Attention! Never Say This to a Working Mom!
Some people just have to put in their two cents, especially when we do not want to hear it! We asked YOU if anyone in your life had made a comment about your job or family status that you wish they’d kept to themselves (or just never say in the first place!). Here were some of your answers.
Brenda S: I had someone say to me, “If you were a stay-at-home mom your child would be potty trained already …”
Jennifer C: I work full time as a nurse, as well as going to school to become an RN. My mother-in-law constantly made comments about how she got to be a stay-at-home mom and how I needed to take all my FMLA time while on maternity leave last fall. She made me feel like a crappy mom and that I was so obviously not doing the right thing by going back to work.
Laura M: When I went back to work teaching, I had parent-teacher conferences. A well-meaning mama of one of the students I taught looked at the picture of my baby on my desk. She commented on how cute she was and asked where she was during the day. I told her she was at daycare. The mom said, “I could never leave my baby at a daycare!” I wanted to cry.
Ciara R: Some of my coworkers used to talk behind my back and call me a “kiss ***” because anytime extra hours were offered in the office I would be the first to sign up. And not just because it shows my ability to be a team player. Have you experienced the cost of full-time daycare? I pay $657 a month, no assistance and no child support. I will take that extra 1.5-time pay, thank you very much. Without my overtime, I literally have $20 every two weeks for gas and extra needs/wants. A month ago, my check was almost $300 more than a normal 40-hour week. That’s going right into savings (for when bills come around).
Kristen H: My mother-in-law frequently comments that my oldest (who just turned 3) will never potty train because I work. She said potty training wasn’t hard for her because she stayed at home with her kids. I don't understand it. I would never attack at a stay-at-home mom.
Laura L: There have been a few comments about our decision to use a daycare center (as opposed to an in-home daycare). Contrary to these individuals' opinions that we are idiots and love to throw our money out the window because we have chosen a daycare center, in actuality, we chose a center because we feel it will be a safer and more educational experience for our child. (In our state, deaths in licensed in-home settings outpace infant deaths in licensed center-settings by a rate of more than 10:1). Everyone is entitled to their own opinions about which care method is best for their family, but STOP harping at me about my decision!

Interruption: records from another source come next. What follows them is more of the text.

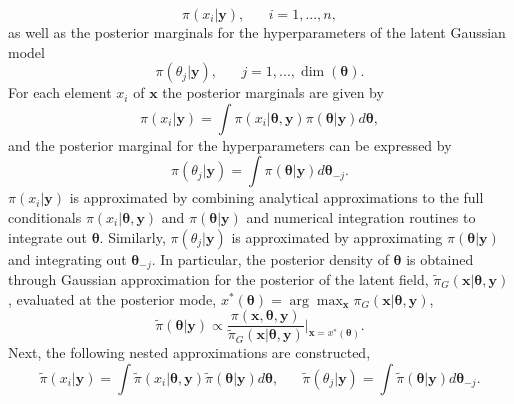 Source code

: \begin{equation*}
    \pi\left(x_i|\pmb{y}\right),\hspace{20pt}i=1,...,n,
\end{equation*}
as well as the posterior marginals for the hyperparameters of the latent Gaussian model
\begin{equation*}
    \pi\left(\theta_j|\pmb{y}\right),\hspace{20pt}j=1,...,\dim\left(\pmb{\theta}\right).
\end{equation*}
For each element $x_i$ of $\pmb{x}$ the posterior marginals are given by
\begin{equation}
    \pi\left(x_i|\pmb{y}\right)=\int\pi\left(x_i|\pmb{\theta},\pmb{y}\right)\pi\left(\pmb{\theta}|\pmb{y}\right)d\pmb{\theta},
\end{equation}
and the posterior marginal for the hyperparameters can be expressed by
\begin{equation}
    \pi\left(\theta_j|\pmb{y}\right)=\int\pi\left(\pmb{\theta}|\pmb{y}\right)d\pmb{\theta}_{-j}.
\end{equation}
$\pi\left(x_i|\pmb{y}\right)$ is approximated by combining analytical approximations to the full conditionals $\pi\left(x_i|\pmb{\theta},\pmb{y}\right)$ and $\pi\left(\pmb{\theta}|\pmb{y}\right)$ and numerical integration routines to integrate out $\pmb{\theta}$. Similarly, $\pi\left(\theta_j|\pmb{y}\right)$ is approximated by approximating $\pi\left(\pmb{\theta}|\pmb{y}\right)$ and integrating out $\pmb{\theta}_{-j}$. In particular, the posterior density of $\pmb{\theta}$ is obtained through Gaussian approximation for the posterior of the latent field, $\widetilde{\pi}_G\left(\pmb{x}|\pmb{\theta},\pmb{y}\right)$, evaluated at the posterior mode, $x^*\left(\pmb{\theta}\right)=\arg\max_{\pmb{x}}\pi_G\left(\pmb{x}|\pmb{\theta},\pmb{y}\right)$,
\begin{equation}
    \widetilde{\pi}\left(\pmb{\theta}|\pmb{y}\right)\propto\frac{\pi\left(\pmb{x},\pmb{\theta},\pmb{y}\right)}{\widetilde{\pi}_G\left(\pmb{x}|\pmb{\theta},\pmb{y}\right)}\bigg|_{\pmb{x}=x^*\left(\pmb{\theta}\right)}.
\end{equation}
Next, the following nested approximations are constructed,
\begin{equation}
    \widetilde{\pi}\left(x_i|\pmb{y}\right)=\int\widetilde{\pi}\left(x_i|\pmb{\theta},\pmb{y}\right)\widetilde{\pi}\left(\pmb{\theta}|\pmb{y}\right)d\pmb{\theta},\hspace{20pt}\widetilde{\pi}\left(\theta_j|\pmb{y}\right)=\int\widetilde{\pi}\left(\pmb{\theta}|\pmb{y}\right)d\pmb{\theta}_{-j}.
\end{equation}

Julianne N: I work full time at my kids' school. A lot of the time I get comments about how I could be doing better or how I could make more money doing something else. However, if I worked FT elsewhere, I would have to pay for before/after school care and it would basically be a wash. With this job, I'm off when the kids are off, have delays and snow days when they do, and I never have to scramble to find last minute care for them. I'm doing the best I can for my kiddos and me. No, I don't make 6 figures. But I'm there for my kids and that's worth more than its weight in gold.
Nelli G: I'm a school bus driver. Which is only part-time. BUT I get to take my daughter on the bus with me, so we don't pay for childcare. Too many people want to comment on my lack of having a full-time job. They don't understand I'd just be working full time to pay for daycare. What's the point in that? I would work longer hours, my child would go with strangers for 8 hours a day, and I would have about the same amount of “bring home” money after daycare is paid for. It's called opportunity cost, people. I'd rather give up the extra $80 I'd have a month from working full time and have the opportunity to spend more time with my daughter! My father-in-law even goes as far as to print “now hiring” ads and give them to me at Sunday dinners at his house.
Christy M: Only from myself. I wish I could be home with my little girl so badly. I miss so much. I wish this was the 50's. I try so hard to be both homemaker and full-time employee. I take care of the house, make my fiancées lunch, usually have dinner done as he is settling down, prepare something for our daughter, and still try to have the energy to be pleasant and not drop dead. All after I've worked a 9-hour day at a strenuous, physically back-breaking job.
Whew! That’s a lot of comments we wish people would never say about being a working mom! But don’t worry, if you’ve heard something similar, you are not alone. We’re all just doing our best out there.
So, has anyone in your life said something to you about being a working mom that you wish they would never say again (or never have said in the first place)?